A conferência do Professor João Luís Freire, baseada na sua tese de Mestrado – “Alma Padecente” – trouxe à ribalta dos nossos dias a personalidade caleidoscópica do grande sonetista. Momento alto da noite foi a proclamação dos vencedores do “XIV Concurso Literário Francisco Álvares de Nóbrega”, iniciativa anual da Junta de Freguesia de Machico. O júri, presidido pela Profª. Drª. Maria Teresa do Nascimento, da UMa, galardoou “ex-aequo” os dois trabalhos (género conto), intitulados “O Mar é um Lençol de Seda” e “Plêiades”, respectivamente de Pedro Filipe Costa Gouveia e Nuno Rafael Silva Oliveira Costa, entre dois cenários aparentemente contraditórios, mas estruturalmente complementares. A não perder a sua leitura, no ‘sítio’ da autarquia promotora do concurso.
Mas
a homenagem ao nosso Grande “Camões Pequeno’ atingiu o pleno quando apareceu em
cena o vídeo da comemoração realizado pelos utentes idosos do Centro
Cívico-Cultural e Social da Ribeira Seca. Não podendo deslocar-se ao centro da
cidade, associaram-se à efeméride com a apresentação de quadras populares
gravadas pelos próprios idosos, tendo como referência viva o legado de Francisco Álvares de Nóbrega. E com que ênfase
o fizeram! – o que veio demonstrar que a mensagem do nosso poeta encontrou eco
na psicologia das gentes rurais.
Aliada
a esta sensibilidade emergente da chamada “Terceira Idade”, foi notória e mui
simpática a presença de duas turmas da Universidade da Madeira, que seguiram
minuciosamente todas as intervenções produzidas, como que redescobrindo Alguém,
cujo mistério estava ainda por desvendar.

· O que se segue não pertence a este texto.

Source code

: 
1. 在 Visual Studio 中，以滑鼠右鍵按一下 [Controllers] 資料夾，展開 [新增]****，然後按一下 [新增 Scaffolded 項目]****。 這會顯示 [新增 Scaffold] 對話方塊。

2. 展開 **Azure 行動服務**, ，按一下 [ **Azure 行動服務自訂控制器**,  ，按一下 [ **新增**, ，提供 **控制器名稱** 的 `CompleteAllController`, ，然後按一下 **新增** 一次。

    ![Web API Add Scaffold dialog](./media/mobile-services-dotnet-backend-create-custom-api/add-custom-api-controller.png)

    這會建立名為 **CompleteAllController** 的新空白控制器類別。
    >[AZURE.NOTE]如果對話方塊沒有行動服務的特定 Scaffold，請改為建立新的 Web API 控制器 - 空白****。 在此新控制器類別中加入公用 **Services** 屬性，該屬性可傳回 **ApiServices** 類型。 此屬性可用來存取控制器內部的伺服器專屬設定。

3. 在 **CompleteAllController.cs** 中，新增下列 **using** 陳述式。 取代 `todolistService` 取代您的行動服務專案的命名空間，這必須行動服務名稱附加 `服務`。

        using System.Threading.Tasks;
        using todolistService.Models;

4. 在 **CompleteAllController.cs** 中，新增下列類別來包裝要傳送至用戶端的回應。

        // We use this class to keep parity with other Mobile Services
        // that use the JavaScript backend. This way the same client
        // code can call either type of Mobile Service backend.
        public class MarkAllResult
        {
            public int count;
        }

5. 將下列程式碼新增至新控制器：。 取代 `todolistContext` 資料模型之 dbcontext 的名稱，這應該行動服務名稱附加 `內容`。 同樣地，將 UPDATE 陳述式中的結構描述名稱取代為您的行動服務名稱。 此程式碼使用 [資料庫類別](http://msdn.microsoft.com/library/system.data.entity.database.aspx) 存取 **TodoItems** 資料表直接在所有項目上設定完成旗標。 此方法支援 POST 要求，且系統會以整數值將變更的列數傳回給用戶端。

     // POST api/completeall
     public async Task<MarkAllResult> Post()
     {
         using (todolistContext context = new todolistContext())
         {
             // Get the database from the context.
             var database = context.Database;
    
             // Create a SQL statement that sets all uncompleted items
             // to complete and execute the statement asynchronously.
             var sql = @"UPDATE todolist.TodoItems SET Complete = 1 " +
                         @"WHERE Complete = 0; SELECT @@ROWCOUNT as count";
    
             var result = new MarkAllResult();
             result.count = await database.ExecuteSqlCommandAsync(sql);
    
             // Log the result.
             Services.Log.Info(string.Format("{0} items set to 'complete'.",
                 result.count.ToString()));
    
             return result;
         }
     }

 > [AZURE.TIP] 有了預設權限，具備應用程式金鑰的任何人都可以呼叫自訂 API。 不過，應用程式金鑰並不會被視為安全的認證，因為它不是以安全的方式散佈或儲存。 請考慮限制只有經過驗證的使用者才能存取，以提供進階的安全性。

E foi precisamente esta osmose intergeracional que levou a Prof.ª Mónica Vieira, vereadora da Cultura da Câmara Municipal de Machico, responsável pelo evento, a pontuar a presença de Francisco Álvares de Nóbrega como polo aglutinador de mentalidades e sensibilidades múltiplas no seio da terra que o viu nascer “em pobre, sim, mas paternal morada”.
Bem
haja quem promoveu o acontecimento e quem fez actual, no meio de nós, o nosso
conterrâneo, talvez a maior alma que Machico produziu. Porque não é ele que
precisa de nós. Nós é que precisamos dele!